How to complete this task:
Your task is to repeat the entries exactly from their first line through the line with "It includes a", and to stop there.

Entries provided:
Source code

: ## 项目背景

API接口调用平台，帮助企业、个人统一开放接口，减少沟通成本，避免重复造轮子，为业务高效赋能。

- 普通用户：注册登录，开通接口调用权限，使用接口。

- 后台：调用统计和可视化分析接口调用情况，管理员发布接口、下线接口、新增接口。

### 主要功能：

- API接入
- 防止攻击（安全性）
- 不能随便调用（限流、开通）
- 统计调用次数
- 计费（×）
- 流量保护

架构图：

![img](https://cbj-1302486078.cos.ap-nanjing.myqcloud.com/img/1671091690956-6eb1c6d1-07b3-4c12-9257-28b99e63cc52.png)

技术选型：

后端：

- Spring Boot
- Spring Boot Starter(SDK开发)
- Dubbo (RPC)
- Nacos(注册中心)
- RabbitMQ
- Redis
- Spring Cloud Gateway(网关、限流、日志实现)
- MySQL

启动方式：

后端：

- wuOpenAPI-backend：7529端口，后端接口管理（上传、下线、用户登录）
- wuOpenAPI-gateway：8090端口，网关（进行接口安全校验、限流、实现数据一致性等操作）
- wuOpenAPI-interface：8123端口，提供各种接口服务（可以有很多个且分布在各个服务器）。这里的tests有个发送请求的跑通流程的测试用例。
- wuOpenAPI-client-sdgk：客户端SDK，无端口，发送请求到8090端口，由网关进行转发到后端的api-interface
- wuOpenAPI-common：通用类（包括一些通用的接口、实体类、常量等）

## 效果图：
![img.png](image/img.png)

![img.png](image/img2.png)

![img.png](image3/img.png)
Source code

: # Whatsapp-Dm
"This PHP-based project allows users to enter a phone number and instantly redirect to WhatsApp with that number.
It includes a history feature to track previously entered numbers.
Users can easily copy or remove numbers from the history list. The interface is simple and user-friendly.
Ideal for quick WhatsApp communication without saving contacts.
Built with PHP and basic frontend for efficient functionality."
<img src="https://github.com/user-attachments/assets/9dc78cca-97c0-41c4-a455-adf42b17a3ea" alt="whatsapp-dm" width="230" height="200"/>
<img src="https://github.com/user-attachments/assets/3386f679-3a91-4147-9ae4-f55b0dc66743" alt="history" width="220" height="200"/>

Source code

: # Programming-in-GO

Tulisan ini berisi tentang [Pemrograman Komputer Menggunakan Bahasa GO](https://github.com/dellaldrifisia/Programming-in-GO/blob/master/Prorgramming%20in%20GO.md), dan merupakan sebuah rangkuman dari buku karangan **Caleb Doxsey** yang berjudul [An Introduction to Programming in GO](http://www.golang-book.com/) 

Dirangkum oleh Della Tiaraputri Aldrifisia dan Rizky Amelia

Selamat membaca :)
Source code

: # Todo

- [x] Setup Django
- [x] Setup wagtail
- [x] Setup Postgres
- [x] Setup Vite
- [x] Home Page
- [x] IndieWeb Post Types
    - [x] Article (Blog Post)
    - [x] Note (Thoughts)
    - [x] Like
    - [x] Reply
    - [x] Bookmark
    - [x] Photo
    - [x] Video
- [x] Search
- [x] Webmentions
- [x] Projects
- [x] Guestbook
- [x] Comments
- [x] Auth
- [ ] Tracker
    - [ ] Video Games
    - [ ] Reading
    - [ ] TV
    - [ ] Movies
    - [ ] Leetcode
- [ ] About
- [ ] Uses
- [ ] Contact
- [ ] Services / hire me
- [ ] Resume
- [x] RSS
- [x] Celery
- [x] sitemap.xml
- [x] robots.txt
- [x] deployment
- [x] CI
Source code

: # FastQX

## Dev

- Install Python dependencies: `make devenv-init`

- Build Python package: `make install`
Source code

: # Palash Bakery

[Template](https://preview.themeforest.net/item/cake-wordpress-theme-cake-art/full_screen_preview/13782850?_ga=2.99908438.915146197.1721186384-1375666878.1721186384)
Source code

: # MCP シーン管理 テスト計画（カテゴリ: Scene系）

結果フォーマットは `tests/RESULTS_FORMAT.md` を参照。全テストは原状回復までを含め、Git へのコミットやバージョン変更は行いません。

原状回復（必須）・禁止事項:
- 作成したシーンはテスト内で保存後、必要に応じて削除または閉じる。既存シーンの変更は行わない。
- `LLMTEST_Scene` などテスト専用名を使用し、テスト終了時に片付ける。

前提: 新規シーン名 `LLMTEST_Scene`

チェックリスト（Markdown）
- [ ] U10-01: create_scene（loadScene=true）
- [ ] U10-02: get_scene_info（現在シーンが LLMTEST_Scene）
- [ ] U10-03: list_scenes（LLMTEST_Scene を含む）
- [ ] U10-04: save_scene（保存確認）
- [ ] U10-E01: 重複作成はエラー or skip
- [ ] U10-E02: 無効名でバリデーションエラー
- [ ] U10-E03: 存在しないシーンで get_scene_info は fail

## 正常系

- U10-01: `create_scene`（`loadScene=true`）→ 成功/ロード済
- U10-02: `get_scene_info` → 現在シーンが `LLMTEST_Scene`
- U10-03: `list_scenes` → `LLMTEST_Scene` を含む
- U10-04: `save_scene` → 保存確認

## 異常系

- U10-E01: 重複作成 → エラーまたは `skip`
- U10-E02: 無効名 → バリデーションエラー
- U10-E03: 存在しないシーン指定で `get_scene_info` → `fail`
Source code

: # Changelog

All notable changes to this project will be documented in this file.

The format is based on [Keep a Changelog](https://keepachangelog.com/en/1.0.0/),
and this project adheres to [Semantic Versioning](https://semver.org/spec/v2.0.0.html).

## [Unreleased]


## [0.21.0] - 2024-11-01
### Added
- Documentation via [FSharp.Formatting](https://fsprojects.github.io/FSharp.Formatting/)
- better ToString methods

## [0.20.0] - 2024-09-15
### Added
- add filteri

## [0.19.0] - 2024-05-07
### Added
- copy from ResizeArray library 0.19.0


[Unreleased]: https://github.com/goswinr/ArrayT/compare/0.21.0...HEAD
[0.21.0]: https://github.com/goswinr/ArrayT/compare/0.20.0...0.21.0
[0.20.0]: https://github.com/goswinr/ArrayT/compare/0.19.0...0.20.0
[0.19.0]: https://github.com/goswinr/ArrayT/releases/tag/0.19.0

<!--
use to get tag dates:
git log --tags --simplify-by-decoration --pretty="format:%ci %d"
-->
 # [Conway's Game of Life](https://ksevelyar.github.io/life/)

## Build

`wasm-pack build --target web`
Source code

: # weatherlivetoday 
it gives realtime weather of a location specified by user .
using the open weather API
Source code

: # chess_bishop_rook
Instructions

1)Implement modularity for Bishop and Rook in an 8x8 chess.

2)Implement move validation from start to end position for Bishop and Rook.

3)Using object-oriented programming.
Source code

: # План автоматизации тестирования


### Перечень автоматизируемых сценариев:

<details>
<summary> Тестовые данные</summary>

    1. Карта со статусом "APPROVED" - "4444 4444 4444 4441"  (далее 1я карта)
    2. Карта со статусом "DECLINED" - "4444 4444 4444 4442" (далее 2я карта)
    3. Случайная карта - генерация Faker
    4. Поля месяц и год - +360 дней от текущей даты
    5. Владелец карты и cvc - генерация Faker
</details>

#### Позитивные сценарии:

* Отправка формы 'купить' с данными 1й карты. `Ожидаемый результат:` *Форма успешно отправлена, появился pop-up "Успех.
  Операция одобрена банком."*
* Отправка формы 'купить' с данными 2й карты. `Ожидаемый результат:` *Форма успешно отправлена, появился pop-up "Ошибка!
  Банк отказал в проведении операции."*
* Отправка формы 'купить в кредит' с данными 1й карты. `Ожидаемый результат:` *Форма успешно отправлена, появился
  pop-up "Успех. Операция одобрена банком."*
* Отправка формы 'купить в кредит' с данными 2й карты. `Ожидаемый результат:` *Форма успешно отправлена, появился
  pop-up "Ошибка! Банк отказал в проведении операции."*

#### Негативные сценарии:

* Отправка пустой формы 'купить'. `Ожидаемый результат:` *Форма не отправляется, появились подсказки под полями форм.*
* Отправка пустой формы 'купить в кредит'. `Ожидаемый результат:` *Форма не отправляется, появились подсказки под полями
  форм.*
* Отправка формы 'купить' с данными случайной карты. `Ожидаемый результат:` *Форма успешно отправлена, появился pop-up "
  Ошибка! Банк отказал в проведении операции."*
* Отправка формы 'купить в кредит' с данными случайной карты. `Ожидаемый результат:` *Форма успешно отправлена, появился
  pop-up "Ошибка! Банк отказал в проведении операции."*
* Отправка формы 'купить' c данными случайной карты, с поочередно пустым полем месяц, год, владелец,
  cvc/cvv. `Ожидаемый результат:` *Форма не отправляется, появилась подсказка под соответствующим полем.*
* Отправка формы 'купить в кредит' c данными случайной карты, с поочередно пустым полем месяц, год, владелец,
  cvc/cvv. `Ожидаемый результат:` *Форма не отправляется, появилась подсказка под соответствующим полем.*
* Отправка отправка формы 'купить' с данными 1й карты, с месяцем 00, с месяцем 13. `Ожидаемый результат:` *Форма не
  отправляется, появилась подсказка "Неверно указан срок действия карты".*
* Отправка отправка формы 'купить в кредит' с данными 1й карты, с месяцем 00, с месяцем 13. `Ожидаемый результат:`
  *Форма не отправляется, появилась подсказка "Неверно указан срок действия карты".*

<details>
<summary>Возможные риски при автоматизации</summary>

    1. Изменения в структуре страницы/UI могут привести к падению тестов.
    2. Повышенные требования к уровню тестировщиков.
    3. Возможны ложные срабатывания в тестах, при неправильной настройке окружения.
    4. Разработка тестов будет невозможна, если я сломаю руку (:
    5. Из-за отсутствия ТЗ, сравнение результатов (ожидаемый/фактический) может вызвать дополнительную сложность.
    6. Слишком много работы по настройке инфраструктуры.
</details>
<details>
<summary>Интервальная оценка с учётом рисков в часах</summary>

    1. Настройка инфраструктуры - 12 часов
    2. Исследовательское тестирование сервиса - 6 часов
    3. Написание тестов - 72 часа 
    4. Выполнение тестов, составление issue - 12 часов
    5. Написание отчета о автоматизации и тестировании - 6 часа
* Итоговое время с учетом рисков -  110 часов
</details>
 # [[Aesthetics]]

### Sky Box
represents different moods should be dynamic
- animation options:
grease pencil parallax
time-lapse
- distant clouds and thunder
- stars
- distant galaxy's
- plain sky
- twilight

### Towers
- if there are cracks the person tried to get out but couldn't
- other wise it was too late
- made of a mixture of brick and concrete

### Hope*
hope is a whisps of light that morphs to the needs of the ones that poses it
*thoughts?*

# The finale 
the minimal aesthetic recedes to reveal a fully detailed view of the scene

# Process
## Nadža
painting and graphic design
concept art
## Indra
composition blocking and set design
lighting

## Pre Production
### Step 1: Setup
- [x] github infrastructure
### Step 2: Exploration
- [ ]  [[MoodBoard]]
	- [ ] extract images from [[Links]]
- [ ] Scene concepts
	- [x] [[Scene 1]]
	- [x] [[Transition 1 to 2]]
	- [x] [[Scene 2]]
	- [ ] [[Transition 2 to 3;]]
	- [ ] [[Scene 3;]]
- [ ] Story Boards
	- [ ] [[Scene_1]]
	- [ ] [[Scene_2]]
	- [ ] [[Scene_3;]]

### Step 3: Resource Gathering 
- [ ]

Answer to this problem:
Source code

: ## 项目背景

API接口调用平台，帮助企业、个人统一开放接口，减少沟通成本，避免重复造轮子，为业务高效赋能。

- 普通用户：注册登录，开通接口调用权限，使用接口。

- 后台：调用统计和可视化分析接口调用情况，管理员发布接口、下线接口、新增接口。

### 主要功能：

- API接入
- 防止攻击（安全性）
- 不能随便调用（限流、开通）
- 统计调用次数
- 计费（×）
- 流量保护

架构图：

![img](https://cbj-1302486078.cos.ap-nanjing.myqcloud.com/img/1671091690956-6eb1c6d1-07b3-4c12-9257-28b99e63cc52.png)

技术选型：

后端：

- Spring Boot
- Spring Boot Starter(SDK开发)
- Dubbo (RPC)
- Nacos(注册中心)
- RabbitMQ
- Redis
- Spring Cloud Gateway(网关、限流、日志实现)
- MySQL

启动方式：

后端：

- wuOpenAPI-backend：7529端口，后端接口管理（上传、下线、用户登录）
- wuOpenAPI-gateway：8090端口，网关（进行接口安全校验、限流、实现数据一致性等操作）
- wuOpenAPI-interface：8123端口，提供各种接口服务（可以有很多个且分布在各个服务器）。这里的tests有个发送请求的跑通流程的测试用例。
- wuOpenAPI-client-sdgk：客户端SDK，无端口，发送请求到8090端口，由网关进行转发到后端的api-interface
- wuOpenAPI-common：通用类（包括一些通用的接口、实体类、常量等）

## 效果图：
![img.png](image/img.png)

![img.png](image/img2.png)

![img.png](image3/img.png)
Source code

: # Whatsapp-Dm
"This PHP-based project allows users to enter a phone number and instantly redirect to WhatsApp with that number.
It includes a history feature to track previously entered numbers.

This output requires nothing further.